Search
Search

morning brief

Israeli strike on Bint Jbeil, Parliament 2024 budget meeting, depositors’ rights activists protest: Everything you need to know to start your Monday

Here’s what happened over the weekend and what to expect today, Monday, Jan. 22.

Israeli strike on Bint Jbeil, Parliament 2024 budget meeting, depositors’ rights activists protest: Everything you need to know to start your Monday

People watch as smoke billows over hills near the southern Lebanese village of Adaisseh on the border with Israel on Jan. 20, 2024 during Israeli bombardment, as fighting continues between Israel and the Palestinian militant group Hamas in Gaza. (Credit: AFP)

Want to get the Morning Brief by email? Click here to sign up.

Catch up on our LIVE coverage of Day 105, Day 106 and Day 107 of the Israel-Hamas war.

An Israeli drone strike yesterday near a Lebanese Army roadblock in Kafra, Bint Jbeil killed at least two people and injured at least seven others, including a woman who was hospitalized for severe wounds and later succumbed to her injuries, L’Orient Today’s correspondent in the area reported. Security sources told Reuters that the two people killed in the strike were Hezbollah fighters although, since the strike, Hezbollah has only announced the death of one of its members. On Saturday, a similar attack targeting a car near Sour killed two people, one of whom was a Hezbollah member. At least 164 Hezbollah members have been killed since Oct. 8, by our count. The Hezbollah-affiliated Islamic Health Organization yesterday announced that an Israeli attack on one of their centers in Kfar Kila injured two rescuers and destroyed three ambulances.

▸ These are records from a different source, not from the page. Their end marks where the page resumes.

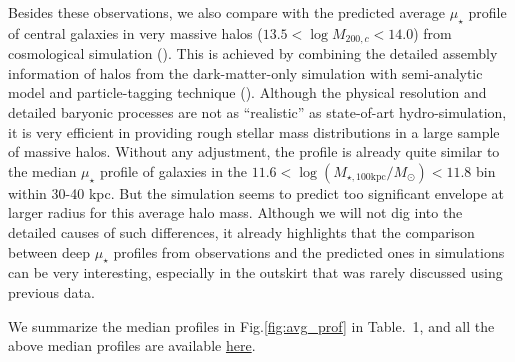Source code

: \documentclass{emulateapj}
\def\logmtot{{$\log (M_{\star,100\mathrm{kpc}}/M_{\odot})$}}
\def\mden{{$\mu_{\star}$}}
\begin{document}
\begin{CJK*}{UTF8}{gbsn}
    Besides these observations, we also compare with the predicted average \mden{} 
    profile of central galaxies in very massive halos 
    ($13.5 < \log M_{200,c} < 14.0$) from cosmological simulation (\citealt{Cooper13}). 
    This is achieved by combining the detailed assembly information of halos from the 
    dark-matter-only simulation with semi-analytic model and particle-tagging technique 
    (\citealt{Cooper10}).
    Although the physical resolution and detailed baryonic processes are not as 
    ``realistic'' as state-of-art hydro-simulation, it is very efficient in providing 
    rough stellar mass distributions in a large sample of massive halos. 
    Without any adjustment, the profile is already quite similar to the median \mden{}
    profile of galaxies in the $11.6 <$\logmtot{}$< 11.8$ bin within 30-40 kpc. 
    But the simulation seems to predict too significant envelope at larger radius for 
    this average halo mass. 
    Although we will not dig into the detailed causes of such differences, it already 
    highlights that the comparison between deep \mden{} profiles from observations 
    and the predicted ones in simulations can be very interesting, especially in the 
    outskirt that was rarely discussed using previous data. 
    
    We summarize the median profiles in Fig.\ref{fig:avg_prof} in Table.~1,
    and all the above median profiles are available  
    \href{https://github.com/dr-guangtou/hsc_cenHighMh/tree/master/profiles}{here}.


\end{CJK*}
\end{document}
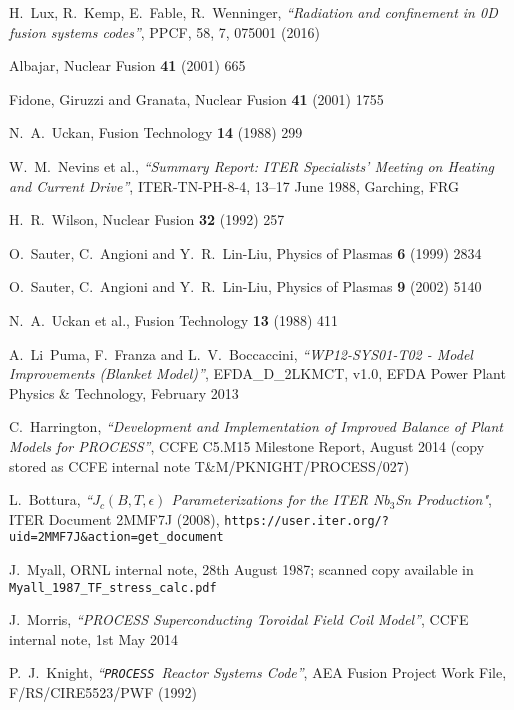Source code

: \documentclass[11pt,a4paper]{report}
\newcommand{\process}{\mbox{\texttt{PROCESS}}}
\begin{document}
\begin{thebibliography}{99}
H.~Lux, R.~Kemp, E.~Fable, R.~Wenninger,
\textit{``Radiation and confinement in 0D fusion systems codes''},
 PPCF, 58, 7, 075001 (2016)


Albajar,
Nuclear Fusion \textbf{41} (2001) 665

Fidone, Giruzzi and Granata,
Nuclear Fusion \textbf{41} (2001) 1755

N.\ A.\ Uckan,
Fusion Technology \textbf{14} (1988) 299

W.\ M.\ Nevins et al.,
\textit{``Summary Report: ITER Specialists' Meeting on Heating and
Current Drive''},
ITER-TN-PH-8-4,
13--17 June 1988, Garching, FRG

H.\ R.\ Wilson,
Nuclear Fusion \textbf{32} (1992) 257

O.\ Sauter, C.\ Angioni and Y.\ R.\ Lin-Liu,
Physics of Plasmas \textbf{6} (1999) 2834

O.\ Sauter, C.\ Angioni and Y.\ R.\ Lin-Liu,
Physics of Plasmas \textbf{9} (2002) 5140

N.\ A.\ Uckan et al.,
Fusion Technology \textbf{13} (1988) 411

A.\ Li~Puma, F.\ Franza and L.\ V.\ Boccaccini, \textit{``WP12-SYS01-T02 -
  Model Improvements (Blanket Model)''},
EFDA\_D\_2LKMCT, v1.0, EFDA Power Plant Physics \& Technology, February 2013

C.\ Harrington,
\textit{``Development and Implementation of Improved
  Balance of Plant Models for PROCESS''},
CCFE C5.M15 Milestone Report, August 2014 (copy stored as CCFE internal note
T\&M/PKNIGHT/PROCESS/027)

L.\ Bottura,
\textit{``$J_c(B,T,\epsilon)$ Parameterizations for the ITER Nb$_3$Sn
  Production"},
ITER Document 2MMF7J (2008),
\texttt{https://user.iter.org/?uid=2MMF7J\&action=get\_document}

J.\ Myall,
ORNL internal note, 28th August 1987; scanned copy available in
\texttt{Myall\_1987\_TF\_stress\_calc.pdf}

J.\ Morris,
\textit{``PROCESS Superconducting Toroidal Field Coil Model''},
CCFE internal note, 1st May 2014

P.\ J.\ Knight,
\textit{``\process\ Reactor Systems Code''},
AEA Fusion Project Work File, F/RS/CIRE5523/PWF
(1992)


\end{thebibliography}
\end{document}
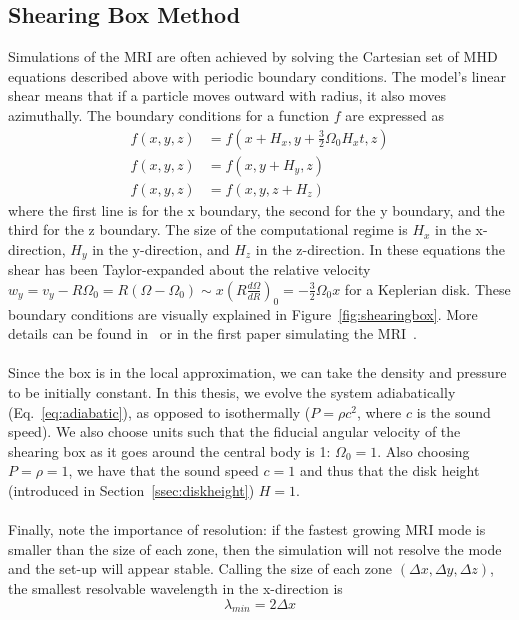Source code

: \subsection{Shearing Box Method}\label{ssec:shearingbox}
Simulations of the MRI are often achieved by solving the Cartesian set of MHD equations described above with periodic boundary conditions. The model's linear shear means that if a particle moves outward with radius, it also moves azimuthally. The boundary conditions for a function $f$ are expressed as
\begin{align}
  f(x,y,z)&=f(x+H_x,y+\frac32\Omega_0H_xt,z)\label{eq:bcx}\\
  f(x,y,z)&=f(x,y+H_y,z)\label{eq:bcy}\\
  f(x,y,z)&=f(x,y,z+H_z)\label{eq:bcz}
\end{align}
where the first line is for the x boundary, the second for the y boundary, and the third for the z boundary. The size of the computational regime is $H_x$ in the x-direction, $H_y$ in the y-direction, and $H_z$ in the z-direction. In these equations the shear has been Taylor-expanded about the relative velocity $w_y=v_y-R\Omega_0=R(\Omega-\Omega_0)\sim x\left(R\frac{d\Omega}{dR}\right)_0=-\frac32\Omega_0x$ for a Keplerian disk. These boundary conditions are visually explained in Figure~\ref{fig:shearingbox}. More details can be found in~\citet{BH1998} or in the first paper simulating the MRI~\cite{BH1991c}. \\
\\
Since the box is in the local approximation, we can take the density and pressure to be initially constant. In this thesis, we evolve the system adiabatically (Eq.~\ref{eq:adiabatic}), as opposed to isothermally ($P=\rho c^2$, where $c$ is the sound speed). We also choose units such that the fiducial angular velocity of the shearing box as it goes around the central body is 1: $\Omega_0=1$. Also choosing $P=\rho=1$, we have that the sound speed $c=1$ and thus that the disk height (introduced in Section~\ref{ssec:diskheight}) $H=1$. \\
\\
Finally, note the importance of resolution: if the fastest growing MRI mode is smaller than the size of each zone, then the simulation will not resolve the mode and the set-up will appear stable. Calling the size of each zone $(\Delta x,\Delta y,\Delta z)$, the smallest resolvable wavelength in the x-direction is
\begin{equation*}
  \lambda_{min}=2\Delta x
\end{equation*}

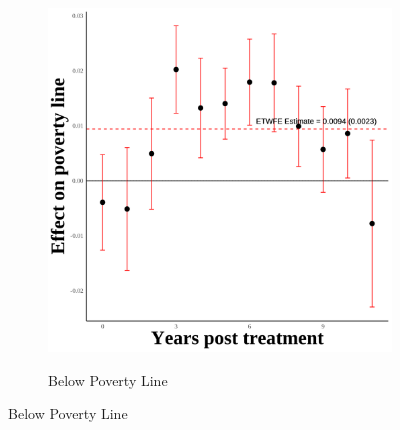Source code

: \documentclass[12pt,english]{article}
\begin{document}
\begin{figure}[H]
\begin{subfigure}[b]{0.3\textwidth}
    \label{fig:snap-third-two}
  \end{subfigure}
  \hfill
  \begin{subfigure}[b]{0.3\textwidth}
    \centering
    \caption{Below Poverty Line}
    \includegraphics[width=\linewidth]{figures/plot70-poverty_line_event_study-third-two.png}
    \label{fig:poverty-line-third-two}
  \end{subfigure}

  \vspace{0.3cm} %


\end{figure}
\end{document}

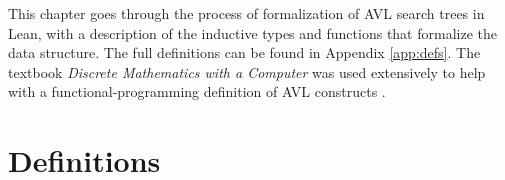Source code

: This chapter goes through the process of formalization of AVL search trees
in Lean, with a description of the inductive types and functions that formalize
the data structure. The full definitions can be found in Appendix \ref{app:defs}.
The textbook \textit{Discrete Mathematics with a Computer} was used extensively to 
help with a functional-programming definition of AVL constructs \cite{avl:computer}.

\section{Definitions}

On Friday, Israeli air strikes completely destroyed three houses in Kfar Kila, the state-run National News Agency reported. The same day, Hezbollah MP Mohammad Raad, whose son was killed in an Israeli attack last November, threatened Israel that it would not be prepared for a war with Hezbollah. The party’s deputy chief, Naim Qassem, warned that Hezbollah was prepared to repel an “endless aggression” by Israel. Hezbollah announced several cross-border strikes on Israeli military targets over the weekend, continuing what the party calls a “support front” for Gaza.

Parliament is scheduled to vote on the 2024 budget this Thursday. Legislators will convene a day earlier to discuss the text after weeks of review by the Parliamentary Finance and Budget Committee. If Parliament passes the text before the end of the month, it will be the first time a budget is passed on time in nearly 20 years. Committee chief Ibrahim Kanaan has repeatedly criticized the budget’s lack of “vision” due to its focus on adjusting and increasing taxes — which he found superfluous if the tax collection rate increases — instead of implementing investments and reforms. During its review, the committee adjusted or removed several levies originally included in the government.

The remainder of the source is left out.